First LA Phil performances

In May 1939 Benjamin Britten and Peter Pears left Britain and sailed to Canada. Alarmed at the deteriorating situation in Europe and deeply pacifist at heart, they believed they could do more good in the New World than in the Old. Thanks to the success of early works such as the Variations on a Theme of Frank Bridge, Britten’s music was known in Canada, and he soon received a commission from the Canadian Broadcasting Corporation for a new work for strings. They then crossed the border to the U.S., and after a few days in New York they settled for the summer in Woodstock, NY, where Britten was struck by the intensity of the heat, something he could never have experienced in England.

This turned his mind to the sun god Apollo and to Keats’ poem Hyperion, which tells of the fall of the Titans and the coming of the new gods, the Olympians. Hyperion was the sun god whose place Apollo took, invested in his divine role by Mnemosyne, goddess of memory. In a program note for the first performance, which was given in Toronto on August 27, 1939, Britten wrote: “Apollo, called to be the new god of beauty by Mnemosyne, goddess of memory, foresees his destiny; and in one final convulsion throw off his mortal form. He stands before us – the new, dazzling Sun-god, quivering with radiant vitality.” Keats phrased it as the “immortal fairness of his limbs,” an obvious point of appeal to Britten, whose fascination with young male beauty was something he had always to conceal.
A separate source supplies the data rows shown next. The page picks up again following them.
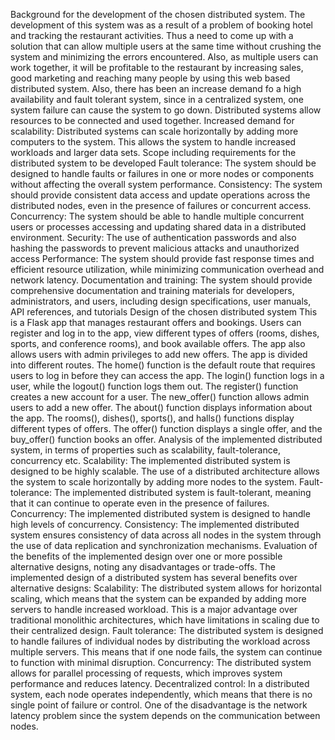 Background for the development of the chosen distributed system.
The development of this system was as a result of a problem of booking hotel and tracking the restaurant activities. Thus a need to come up with a solution that can allow multiple users at the same time without crushing the system and minimizing the errors encountered. Also, as multiple users can work together, it will be profitable to the restaurant by increasing sales, good marketing and reaching many people by using this web based distributed system. Also, there has been an increase demand fo a high availability and fault tolerant system, since in a centralized system, one system failure can cause the system to go down.
Distributed systems allow resources to be connected and used together. Increased demand for scalability: Distributed systems can scale horizontally by adding more computers to the system. This allows the system to handle increased workloads and larger data sets.
Scope including requirements for the distributed system to be developed
Fault tolerance: The system should be designed to handle faults or failures in one or more nodes or components without affecting the overall system performance.
Consistency: The system should provide consistent data access and update operations across the distributed nodes, even in the presence of failures or concurrent access.
Concurrency: The system should be able to handle multiple concurrent users or processes accessing and updating shared data in a distributed environment.
Security: The use of authentication passwords and also hashing the passwords to prevent malicious attacks and unauthorized access
Performance: The system should provide fast response times and efficient resource utilization, while minimizing communication overhead and network latency.
Documentation and training: The system should provide comprehensive documentation and training materials for developers, administrators, and users, including design specifications, user manuals, API references, and tutorials
Design of the chosen distributed system
This is a Flask app that manages restaurant offers and bookings. Users can register and log in to the app, view different types of offers (rooms, dishes, sports, and conference rooms), and book available offers. The app also allows users with admin privileges to add new offers.
The app is divided into different routes. The home() function is the default route that requires users to log in before they can access the app. The login() function logs in a user, while the logout() function logs them out. The register() function creates a new account for a user. The new_offer() function allows admin users to add a new offer. The about() function displays information about the app. The rooms(), dishes(), sports(), and halls() functions display different types of offers. The offer() function displays a single offer, and the buy_offer() function books an offer.
Analysis of the implemented distributed system, in terms of properties such as scalability, fault-tolerance, concurrency etc.
Scalability: The implemented distributed system is designed to be highly scalable. The use of a distributed architecture allows the system to scale horizontally by adding more nodes to the system.
Fault-tolerance: The implemented distributed system is fault-tolerant, meaning that it can continue to operate even in the presence of failures.
Concurrency: The implemented distributed system is designed to handle high levels of concurrency. Consistency: The implemented distributed system ensures consistency of data across all nodes in the system through the use of data replication and synchronization mechanisms. 
Evaluation of the benefits of the implemented design over one or more possible alternative designs, noting any disadvantages or trade-offs.
The implemented design of a distributed system has several benefits over alternative designs:
Scalability: The distributed system allows for horizontal scaling, which means that the system can be expanded by adding more servers to handle increased workload. This is a major advantage over traditional monolithic architectures, which have limitations in scaling due to their centralized design.
Fault tolerance: The distributed system is designed to handle failures of individual nodes by distributing the workload across multiple servers. This means that if one node fails, the system can continue to function with minimal disruption.
Concurrency: The distributed system allows for parallel processing of requests, which improves system performance and reduces latency. 
Decentralized control: In a distributed system, each node operates independently, which means that there is no single point of failure or control. 
One of the disadvantage is the network latency problem since the system depends on the communication between nodes.

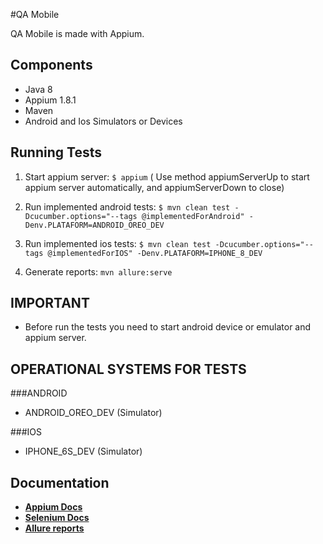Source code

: #QA Mobile

QA Mobile is made with Appium.

## Components

* Java 8
* Appium 1.8.1
* Maven
* Android and Ios Simulators or Devices

## Running Tests

1. Start appium server: `$ appium` ( Use method appiumServerUp to start appium server automatically, and appiumServerDown to close)
	
2. Run implemented android tests: `$ mvn clean test -Dcucumber.options="--tags @implementedForAndroid" -Denv.PLATAFORM=ANDROID_OREO_DEV`

3. Run implemented ios tests: `$ mvn clean test -Dcucumber.options="--tags @implementedForIOS" -Denv.PLATAFORM=IPHONE_8_DEV`

4. Generate reports: `mvn allure:serve`

## IMPORTANT

* Before run the tests you need to start android device or emulator and appium server.


## OPERATIONAL SYSTEMS FOR TESTS

###ANDROID

* ANDROID_OREO_DEV (Simulator)

###IOS

* IPHONE_6S_DEV (Simulator)

## Documentation

* **[Appium Docs](http://appium.io/)**
* **[Selenium Docs](https://www.seleniumhq.org/docs/)**
* **[Allure reports](https://github.com/allure-framework/allure-maven)**










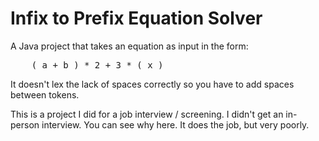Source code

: Infix to Prefix Equation Solver
===============================

A Java project that takes an equation as input in the form:

<pre>
	( a + b ) * 2 + 3 * ( x )
</pre>

It doesn't lex the lack of spaces correctly so you have to add spaces between tokens.

This is a project I did for a job interview / screening. I didn't get an in-person interview.
You can see why here. It does the job, but very poorly.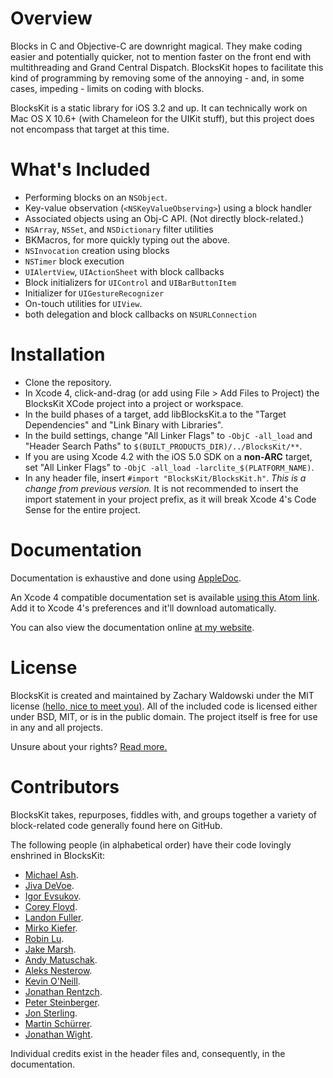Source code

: Overview
========

Blocks in C and Objective-C are downright magical.  They make coding easier and potentially quicker, not to mention faster on the front end with multithreading and Grand Central Dispatch.  BlocksKit hopes to facilitate this kind of programming by removing some of the annoying - and, in some cases, impeding - limits on coding with blocks.

BlocksKit is a static library for iOS 3.2 and up.  It can technically work on Mac OS X 10.6+ (with Chameleon for the UIKit stuff), but this project does not encompass that target at this time.

What's Included
===============

* Performing blocks on an `NSObject`.
* Key-value observation (`<NSKeyValueObserving>`) using a block handler
* Associated objects using an Obj-C API.  (Not directly block-related.)
* `NSArray`, `NSSet`, and `NSDictionary` filter utilities
* BKMacros, for more quickly typing out the above.
* `NSInvocation` creation using blocks
* `NSTimer` block execution
* `UIAlertView`, `UIActionSheet` with block callbacks
* Block initializers for `UIControl` and `UIBarButtonItem`
* Initializer for `UIGestureRecognizer`
* On-touch utilities for `UIView`.
* both delegation and block callbacks on `NSURLConnection`

Installation
============

* Clone the repository.
* In Xcode 4, click-and-drag (or add using File > Add Files to Project) the BlocksKit XCode project into a project or workspace.
* In the build phases of a target, add libBlocksKit.a to the "Target Dependencies" and "Link Binary with Libraries".
* In the build settings, change "All Linker Flags" to `-ObjC -all_load` and "Header Search Paths" to `$(BUILT_PRODUCTS_DIR)/../BlocksKit/**`.
 * If you are using Xcode 4.2 with the iOS 5.0 SDK on a **non-ARC** target, set "All Linker Flags" to `-ObjC -all_load -larclite_$(PLATFORM_NAME)`.  
* In any header file, insert `#import "BlocksKit/BlocksKit.h"`.  _This is a change from previous version._ It is not recommended to insert the import statement in your project prefix, as it will break Xcode 4's Code Sense for the entire project.


Documentation
=============

Documentation is exhaustive and done using [AppleDoc](https://github.com/tomaz/appledoc).  

An Xcode 4 compatible documentation set is available [using this Atom link](http://www.dizzytechnology.com/data/com.dizzytech.BlocksKit.atom).  Add it to Xcode 4's preferences and it'll download automatically.

You can also view the documentation online [at my website](http://dizzytechnology.com/data/BlocksKit).

License
=======

BlocksKit is created and maintained by Zachary Waldowski under the MIT license [(hello, nice to meet you)](https://github.com/zwaldowski).  All of the included code is licensed either under BSD, MIT, or is in the public domain.  The project itself is free for use in any and all projects.

Unsure about your rights?  [Read more.](http://www.opensource.org/licenses/mit-license.php)

Contributors
============

BlocksKit takes, repurposes, fiddles with, and groups together a variety of block-related code generally found here on GitHub.

The following people (in alphabetical order) have their code lovingly enshrined in BlocksKit:

* [Michael Ash](https://github.com/mikeash).
* [Jiva DeVoe](https://github.com/jivadevoe).
* [Igor Evsukov](https://github.com/evsukov89).
* [Corey Floyd](https://github.com/coreyfloyd).
* [Landon Fuller](http://plausiblelabs.com).
* [Mirko Kiefer](https://github.com/mirkok).
* [Robin Lu](https://github.com/robin).
* [Jake Marsh](https://github.com/jakemarsh).
* [Andy Matuschak](https://github.com/andymatuschak).
* [Aleks Nesterow](https://github.com/nesterow).
* [Kevin O'Neill](https://github.com/kevinoneill).
* [Jonathan Rentzch](https://github.com/rentzch).
* [Peter Steinberger](https://github.com/steipete).
* [Jon Sterling](https://github.com/jonsterling).
* [Martin Schürrer](https://github.com/MSch).
* [Jonathan Wight](https://github.com/schwa).

Individual credits exist in the header files and, consequently, in the documentation.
This consideration may be what caused Britten to withdraw the work, which was not heard again in his lifetime. He may also have been dissatisfied with the music itself, as he was with a great number of his early works. In conveying the vivid brilliance of the sun, it scarcely moves from the triad of A major, with constant emphasis on the notes A and E reinforced by the open strings of the violins and the repeated scales of A major played by the piano soloist. There is an obsessive character to the work, which displays Britten’s habitual inventiveness in writing for instruments, with some remarkable effects obtained from the string quartet soloists and the string ensemble.